OPINI  

Dilema 1 Desember Bagi Pemerintah Indonesia

Paskalis Kossay, Mantan Anggota Komisi Intelijen DPR Republik Indonesia. Foto: Istimewa

Oleh Paskalis Kossay

Mantan Anggota Komisi Intelijen DPR RI

TANGGAL 1 Desember menimbulkan dilema bagi Pemerintah Indonesia. Mengapa? Tanggal tersebut diperingati oleh masyarakat Papua sebagai Hari Deklarasi Politik Kemerdekaan Bangsa Papua. Sementara bagi Pemerintah Indonesia, hari tersebut adalah Hari AIDS yang diperingati secara global oleh pemerhati AIDS.

Peringatan tanggal tersebut menimbulkan sudut pandang berbeda. Bagi masyarakat Papua, 1 Desember 1961 adalah momen penting. Sebagai penguasa saat itu Belanda mulai mempersiapkan kemerdekaan Papua, membentuk Dewan Nuguni, dan mempersiapkan segala atribut kenegaraan.

Selain itu, Belanda mengibarkan Bendera Bintang Kejora berdampingan dengan bendera Belanda sebagai bagian dari proses menuju kemerdekaan Papua yang diperkenalkan kepada dunia internasional. Oleh karena itu peringatan 1 Desember ini dianggap sebagai penanda sejarah pengakuan identitas politik Papua.

Bagi Pemerintah Indonesia, peringatan 1 Desember oleh masyarakat Papua dianggap sebagai kegiatan separatis atas klaim palsu kemerdekaan politik dan gerakan yang bertentangan dengan hukum nasional dan kedaulatan NKRI. Pemerintah Indonesia mendasarkan kedaulatannya atas Papua pada Penentuan Pendapat Rakyat (Pepera) tahun 1969 dan pengakuan internasional oleh Perserikatan Bangsa-Bangsa (PBB).

Dilema

Dilema yang dihadapi Pemerintah Indonesia secara factual dapat dilihat dalam beberapa aspek. Pertama, keamanan dan stabilitas. Menjelang 1 Desember sering terjadi peningkatan aktivitas politik dan serangan sporadis oleh Tentara Nasional Pembebasan Papua Barat, sayap militer Organisasi Papua Merdeka (TPNPB OPM) terhadap aparat keamanan (TNI-Polri).

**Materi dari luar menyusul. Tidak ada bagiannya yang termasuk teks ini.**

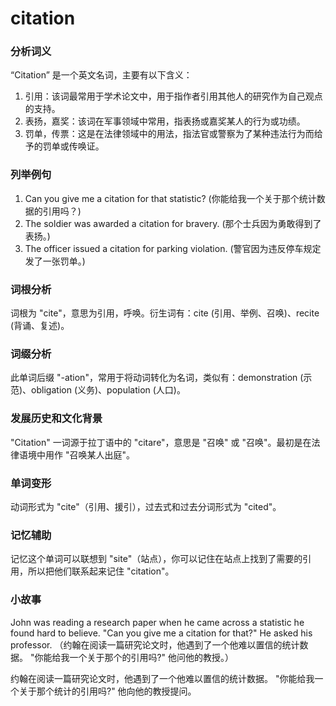 # citation

### 分析词义

  

“Citation” 是一个英文名词，主要有以下含义：

  

1.  引用：该词最常用于学术论文中，用于指作者引用其他人的研究作为自己观点的支持。
2.  表扬，嘉奖：该词在军事领域中常用，指表扬或嘉奖某人的行为或功绩。
3.  罚单，传票：这是在法律领域中的用法，指法官或警察为了某种违法行为而给予的罚单或传唤证。

  

### 列举例句

  

1.  Can you give me a citation for that statistic? (你能给我一个关于那个统计数据的引用吗？)
2.  The soldier was awarded a citation for bravery. (那个士兵因为勇敢得到了表扬。)
3.  The officer issued a citation for parking violation. (警官因为违反停车规定发了一张罚单。)

  

### 词根分析

  

词根为 "cite"，意思为引用，呼唤。衍生词有：cite (引用、举例、召唤)、recite (背诵、复述)。

  

### 词缀分析

  

此单词后缀 "-ation"，常用于将动词转化为名词，类似有：demonstration (示范)、obligation (义务)、population (人口)。

  

### 发展历史和文化背景

  

"Citation" 一词源于拉丁语中的 "citare"，意思是 "召唤" 或 "召唤"。最初是在法律语境中用作 "召唤某人出庭"。

  

### 单词变形

  

动词形式为 "cite"（引用、援引），过去式和过去分词形式为 "cited"。

  

### 记忆辅助

  

记忆这个单词可以联想到 "site"（站点），你可以记住在站点上找到了需要的引用，所以把他们联系起来记住 "citation"。

  

### 小故事

  

John was reading a research paper when he came across a statistic he found hard to believe. "Can you give me a citation for that?" He asked his professor. （约翰在阅读一篇研究论文时，他遇到了一个他难以置信的统计数据。 "你能给我一个关于那个的引用吗?" 他问他的教授。）

  

约翰在阅读一篇研究论文时，他遇到了一个他难以置信的统计数据。 "你能给我一个关于那个统计的引用吗?" 他向他的教授提问。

Hal ini memaksa pemerintah untuk bertindak tegas dan meningkatkan pengamanan ekstra ketat, yang terkadang disoroti oleh komunitas internasional terkait dengan pelanggaran hak asasi manusia (HAM) dalam penanganannya. Kedua, kadang menjadi dilematis antara penegakan hukum, kedaulatan negara, dan penegakan HAM.

Pemerintah harus memilih jalan penegakan kedaulatan hukum demi kedaulatan negara terhadap gerakan politik terkait peringatan 1 Desember lebih utama. Namun, di sisi lain pemerintah juga lebih hati-hati dengan isu HAM dan kebebasan berekspresi warga Papua yang ingin merayakan atau melakukan aksi damai terkait peringatan 1 Desember.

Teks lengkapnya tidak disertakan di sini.